Requirement —
Print out each entry below exactly, please.

Recorded information —
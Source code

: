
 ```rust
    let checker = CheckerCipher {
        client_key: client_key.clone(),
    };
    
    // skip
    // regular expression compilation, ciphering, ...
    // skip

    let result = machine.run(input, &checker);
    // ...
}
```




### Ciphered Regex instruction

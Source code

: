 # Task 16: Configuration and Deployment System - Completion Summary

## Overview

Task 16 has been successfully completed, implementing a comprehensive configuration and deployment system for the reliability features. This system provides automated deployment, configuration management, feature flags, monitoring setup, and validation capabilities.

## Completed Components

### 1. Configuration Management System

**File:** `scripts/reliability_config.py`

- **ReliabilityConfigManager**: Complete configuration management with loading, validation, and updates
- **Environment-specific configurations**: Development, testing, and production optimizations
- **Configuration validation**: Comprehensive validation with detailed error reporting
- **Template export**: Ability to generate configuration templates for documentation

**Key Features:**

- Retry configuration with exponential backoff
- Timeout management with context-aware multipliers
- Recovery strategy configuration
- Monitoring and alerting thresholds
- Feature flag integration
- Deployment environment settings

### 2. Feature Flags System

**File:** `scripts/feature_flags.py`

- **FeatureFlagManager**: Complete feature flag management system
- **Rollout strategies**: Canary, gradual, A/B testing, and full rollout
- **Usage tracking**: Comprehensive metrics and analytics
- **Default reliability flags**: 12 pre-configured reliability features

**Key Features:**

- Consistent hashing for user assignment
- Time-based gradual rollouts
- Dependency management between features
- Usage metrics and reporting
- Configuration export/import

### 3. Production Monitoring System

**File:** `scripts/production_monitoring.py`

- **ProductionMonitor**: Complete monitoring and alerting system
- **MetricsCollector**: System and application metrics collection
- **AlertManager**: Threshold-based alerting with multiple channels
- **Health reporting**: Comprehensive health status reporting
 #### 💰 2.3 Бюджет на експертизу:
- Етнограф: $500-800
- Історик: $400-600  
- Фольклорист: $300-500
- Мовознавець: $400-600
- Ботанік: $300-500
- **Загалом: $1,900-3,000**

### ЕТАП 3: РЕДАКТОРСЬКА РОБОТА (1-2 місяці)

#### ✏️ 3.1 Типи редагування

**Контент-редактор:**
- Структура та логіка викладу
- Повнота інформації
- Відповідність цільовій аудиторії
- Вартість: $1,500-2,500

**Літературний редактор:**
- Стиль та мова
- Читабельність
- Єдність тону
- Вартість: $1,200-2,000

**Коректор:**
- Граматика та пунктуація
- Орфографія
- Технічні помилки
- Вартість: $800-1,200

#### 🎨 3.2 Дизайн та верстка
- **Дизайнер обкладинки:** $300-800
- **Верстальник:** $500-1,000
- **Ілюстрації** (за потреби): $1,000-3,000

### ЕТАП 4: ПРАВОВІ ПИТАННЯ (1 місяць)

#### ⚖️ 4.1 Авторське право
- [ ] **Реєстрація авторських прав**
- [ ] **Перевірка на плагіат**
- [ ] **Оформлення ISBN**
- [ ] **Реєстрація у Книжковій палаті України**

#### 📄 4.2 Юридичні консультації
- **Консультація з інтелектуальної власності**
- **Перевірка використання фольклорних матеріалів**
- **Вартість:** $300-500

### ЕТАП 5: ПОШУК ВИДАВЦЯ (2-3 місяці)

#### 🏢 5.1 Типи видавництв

Result of this task —
Source code

:
 ```rust
    let checker = CheckerCipher {
        client_key: client_key.clone(),
    };
    
    // skip
    // regular expression compilation, ciphering, ...
    // skip

    let result = machine.run(input, &checker);
    // ...
}
```




### Ciphered Regex instruction

Source code

: # Task 16: Configuration and Deployment System - Completion Summary

## Overview

Task 16 has been successfully completed, implementing a comprehensive configuration and deployment system for the reliability features. This system provides automated deployment, configuration management, feature flags, monitoring setup, and validation capabilities.

## Completed Components

### 1. Configuration Management System

**File:** `scripts/reliability_config.py`

- **ReliabilityConfigManager**: Complete configuration management with loading, validation, and updates
- **Environment-specific configurations**: Development, testing, and production optimizations
- **Configuration validation**: Comprehensive validation with detailed error reporting
- **Template export**: Ability to generate configuration templates for documentation

**Key Features:**

- Retry configuration with exponential backoff
- Timeout management with context-aware multipliers
- Recovery strategy configuration
- Monitoring and alerting thresholds
- Feature flag integration
- Deployment environment settings

### 2. Feature Flags System

**File:** `scripts/feature_flags.py`

- **FeatureFlagManager**: Complete feature flag management system
- **Rollout strategies**: Canary, gradual, A/B testing, and full rollout
- **Usage tracking**: Comprehensive metrics and analytics
- **Default reliability flags**: 12 pre-configured reliability features

**Key Features:**

- Consistent hashing for user assignment
- Time-based gradual rollouts
- Dependency management between features
- Usage metrics and reporting
- Configuration export/import

### 3. Production Monitoring System

**File:** `scripts/production_monitoring.py`

- **ProductionMonitor**: Complete monitoring and alerting system
- **MetricsCollector**: System and application metrics collection
- **AlertManager**: Threshold-based alerting with multiple channels
- **Health reporting**: Comprehensive health status reporting
 #### 💰 2.3 Бюджет на експертизу:
- Етнограф: $500-800
- Історик: $400-600  
- Фольклорист: $300-500
- Мовознавець: $400-600
- Ботанік: $300-500
- **Загалом: $1,900-3,000**

### ЕТАП 3: РЕДАКТОРСЬКА РОБОТА (1-2 місяці)

#### ✏️ 3.1 Типи редагування

**Контент-редактор:**
- Структура та логіка викладу
- Повнота інформації
- Відповідність цільовій аудиторії
- Вартість: $1,500-2,500

**Літературний редактор:**
- Стиль та мова
- Читабельність
- Єдність тону
- Вартість: $1,200-2,000

**Коректор:**
- Граматика та пунктуація
- Орфографія
- Технічні помилки
- Вартість: $800-1,200

#### 🎨 3.2 Дизайн та верстка
- **Дизайнер обкладинки:** $300-800
- **Верстальник:** $500-1,000
- **Ілюстрації** (за потреби): $1,000-3,000

### ЕТАП 4: ПРАВОВІ ПИТАННЯ (1 місяць)

#### ⚖️ 4.1 Авторське право
- [ ] **Реєстрація авторських прав**
- [ ] **Перевірка на плагіат**
- [ ] **Оформлення ISBN**
- [ ] **Реєстрація у Книжковій палаті України**

#### 📄 4.2 Юридичні консультації
- **Консультація з інтелектуальної власності**
- **Перевірка використання фольклорних матеріалів**
- **Вартість:** $300-500

### ЕТАП 5: ПОШУК ВИДАВЦЯ (2-3 місяці)

#### 🏢 5.1 Типи видавництв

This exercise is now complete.